- TRY IT: Your answer must be an exact copy of the records below, with every picture left out.

- INFORMATION SUPPLIED:
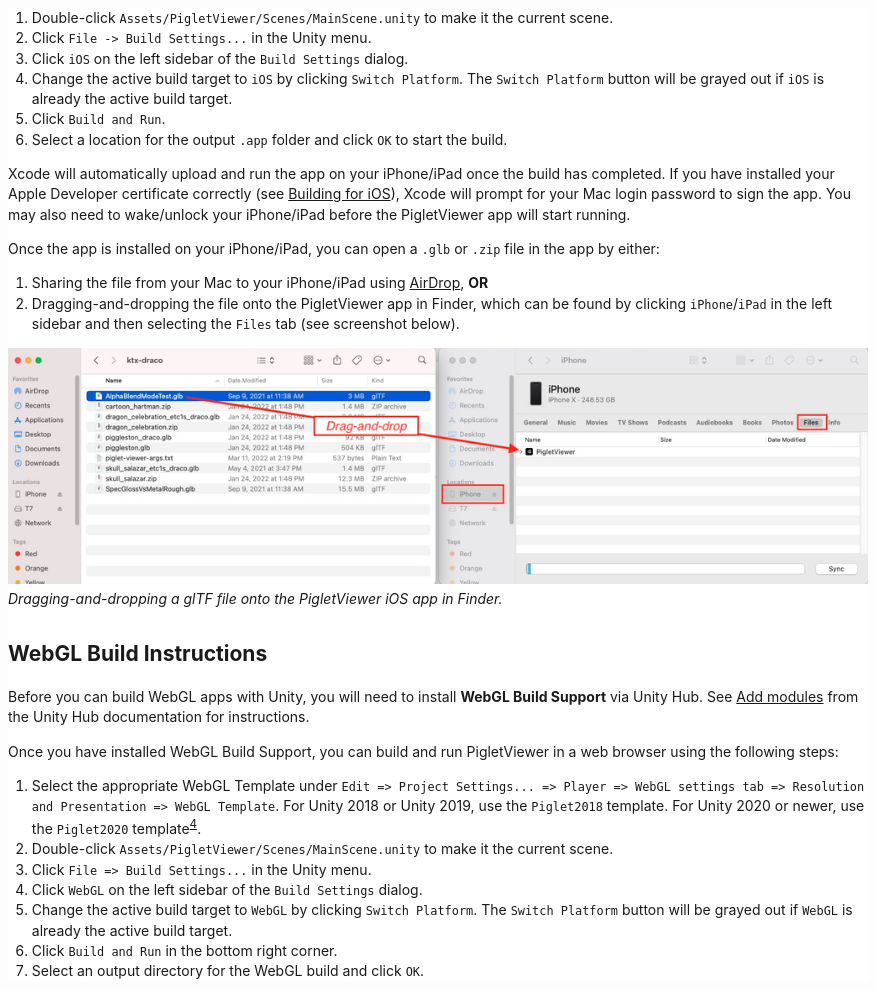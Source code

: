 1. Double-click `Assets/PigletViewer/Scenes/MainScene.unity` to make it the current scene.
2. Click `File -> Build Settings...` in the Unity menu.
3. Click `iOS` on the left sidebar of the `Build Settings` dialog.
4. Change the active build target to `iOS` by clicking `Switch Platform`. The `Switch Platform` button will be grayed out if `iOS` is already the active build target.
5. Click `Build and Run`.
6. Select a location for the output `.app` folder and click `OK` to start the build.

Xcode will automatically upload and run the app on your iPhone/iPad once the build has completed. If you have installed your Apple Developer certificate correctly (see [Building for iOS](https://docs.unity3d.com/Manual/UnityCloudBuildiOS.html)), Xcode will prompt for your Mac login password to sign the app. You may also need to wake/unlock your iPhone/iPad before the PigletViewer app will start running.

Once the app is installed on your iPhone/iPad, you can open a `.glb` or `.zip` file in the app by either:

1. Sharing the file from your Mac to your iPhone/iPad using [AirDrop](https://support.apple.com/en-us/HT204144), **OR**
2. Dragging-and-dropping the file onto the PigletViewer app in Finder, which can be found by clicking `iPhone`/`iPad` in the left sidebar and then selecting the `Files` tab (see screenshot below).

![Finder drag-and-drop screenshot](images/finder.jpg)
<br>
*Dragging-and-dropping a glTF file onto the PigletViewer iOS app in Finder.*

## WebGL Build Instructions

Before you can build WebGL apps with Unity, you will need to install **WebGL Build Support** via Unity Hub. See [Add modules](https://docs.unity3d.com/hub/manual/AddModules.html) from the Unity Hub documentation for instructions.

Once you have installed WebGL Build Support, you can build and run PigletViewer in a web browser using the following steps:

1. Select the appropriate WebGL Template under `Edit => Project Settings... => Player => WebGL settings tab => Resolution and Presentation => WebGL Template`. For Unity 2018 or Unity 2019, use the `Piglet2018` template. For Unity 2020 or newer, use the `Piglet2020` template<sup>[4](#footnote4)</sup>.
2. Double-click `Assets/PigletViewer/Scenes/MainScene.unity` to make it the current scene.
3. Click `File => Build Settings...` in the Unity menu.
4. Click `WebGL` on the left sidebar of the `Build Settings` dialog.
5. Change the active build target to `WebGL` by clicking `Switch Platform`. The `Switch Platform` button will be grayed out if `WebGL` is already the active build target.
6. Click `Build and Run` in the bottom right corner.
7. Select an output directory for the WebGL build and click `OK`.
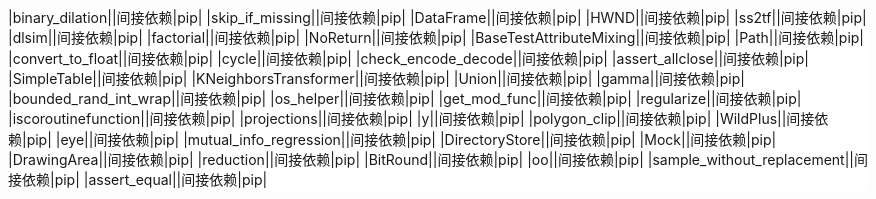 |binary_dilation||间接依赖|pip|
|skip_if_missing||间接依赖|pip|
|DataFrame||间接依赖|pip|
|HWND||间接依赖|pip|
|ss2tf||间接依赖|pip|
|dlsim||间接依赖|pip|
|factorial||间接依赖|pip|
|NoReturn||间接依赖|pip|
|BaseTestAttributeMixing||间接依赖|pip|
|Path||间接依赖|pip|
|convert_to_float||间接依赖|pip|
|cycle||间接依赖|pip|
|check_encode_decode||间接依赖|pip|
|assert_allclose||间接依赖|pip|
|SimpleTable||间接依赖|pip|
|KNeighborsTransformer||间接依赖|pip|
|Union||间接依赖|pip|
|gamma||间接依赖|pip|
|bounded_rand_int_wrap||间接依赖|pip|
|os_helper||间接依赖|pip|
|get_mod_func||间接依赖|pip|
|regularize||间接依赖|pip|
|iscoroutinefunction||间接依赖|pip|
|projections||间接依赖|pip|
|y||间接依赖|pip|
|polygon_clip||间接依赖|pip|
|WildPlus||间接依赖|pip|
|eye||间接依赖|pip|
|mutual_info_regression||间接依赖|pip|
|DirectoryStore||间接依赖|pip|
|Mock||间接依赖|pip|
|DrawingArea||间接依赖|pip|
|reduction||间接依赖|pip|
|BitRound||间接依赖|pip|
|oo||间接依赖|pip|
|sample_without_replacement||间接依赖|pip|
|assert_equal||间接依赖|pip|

- WRITTEN RESPONSE:
Source code

: 1. Double-click `Assets/PigletViewer/Scenes/MainScene.unity` to make it the current scene.
2. Click `File -> Build Settings...` in the Unity menu.
3. Click `iOS` on the left sidebar of the `Build Settings` dialog.
4. Change the active build target to `iOS` by clicking `Switch Platform`. The `Switch Platform` button will be grayed out if `iOS` is already the active build target.
5. Click `Build and Run`.
6. Select a location for the output `.app` folder and click `OK` to start the build.

Xcode will automatically upload and run the app on your iPhone/iPad once the build has completed. If you have installed your Apple Developer certificate correctly (see [Building for iOS](https://docs.unity3d.com/Manual/UnityCloudBuildiOS.html)), Xcode will prompt for your Mac login password to sign the app. You may also need to wake/unlock your iPhone/iPad before the PigletViewer app will start running.

Once the app is installed on your iPhone/iPad, you can open a `.glb` or `.zip` file in the app by either:

1. Sharing the file from your Mac to your iPhone/iPad using [AirDrop](https://support.apple.com/en-us/HT204144), **OR**
2. Dragging-and-dropping the file onto the PigletViewer app in Finder, which can be found by clicking `iPhone`/`iPad` in the left sidebar and then selecting the `Files` tab (see screenshot below).

![Finder drag-and-drop screenshot](images/finder.jpg)
<br>
*Dragging-and-dropping a glTF file onto the PigletViewer iOS app in Finder.*

## WebGL Build Instructions

Before you can build WebGL apps with Unity, you will need to install **WebGL Build Support** via Unity Hub. See [Add modules](https://docs.unity3d.com/hub/manual/AddModules.html) from the Unity Hub documentation for instructions.

Once you have installed WebGL Build Support, you can build and run PigletViewer in a web browser using the following steps:

1. Select the appropriate WebGL Template under `Edit => Project Settings... => Player => WebGL settings tab => Resolution and Presentation => WebGL Template`. For Unity 2018 or Unity 2019, use the `Piglet2018` template. For Unity 2020 or newer, use the `Piglet2020` template<sup>[4](#footnote4)</sup>.
2. Double-click `Assets/PigletViewer/Scenes/MainScene.unity` to make it the current scene.
3. Click `File => Build Settings...` in the Unity menu.
4. Click `WebGL` on the left sidebar of the `Build Settings` dialog.
5. Change the active build target to `WebGL` by clicking `Switch Platform`. The `Switch Platform` button will be grayed out if `WebGL` is already the active build target.
6. Click `Build and Run` in the bottom right corner.
7. Select an output directory for the WebGL build and click `OK`.
 |binary_dilation||间接依赖|pip|
|skip_if_missing||间接依赖|pip|
|DataFrame||间接依赖|pip|
|HWND||间接依赖|pip|
|ss2tf||间接依赖|pip|
|dlsim||间接依赖|pip|
|factorial||间接依赖|pip|
|NoReturn||间接依赖|pip|
|BaseTestAttributeMixing||间接依赖|pip|
|Path||间接依赖|pip|
|convert_to_float||间接依赖|pip|
|cycle||间接依赖|pip|
|check_encode_decode||间接依赖|pip|
|assert_allclose||间接依赖|pip|
|SimpleTable||间接依赖|pip|
|KNeighborsTransformer||间接依赖|pip|
|Union||间接依赖|pip|
|gamma||间接依赖|pip|
|bounded_rand_int_wrap||间接依赖|pip|
|os_helper||间接依赖|pip|
|get_mod_func||间接依赖|pip|
|regularize||间接依赖|pip|
|iscoroutinefunction||间接依赖|pip|
|projections||间接依赖|pip|
|y||间接依赖|pip|
|polygon_clip||间接依赖|pip|
|WildPlus||间接依赖|pip|
|eye||间接依赖|pip|
|mutual_info_regression||间接依赖|pip|
|DirectoryStore||间接依赖|pip|
|Mock||间接依赖|pip|
|DrawingArea||间接依赖|pip|
|reduction||间接依赖|pip|
|BitRound||间接依赖|pip|
|oo||间接依赖|pip|
|sample_without_replacement||间接依赖|pip|
|assert_equal||间接依赖|pip|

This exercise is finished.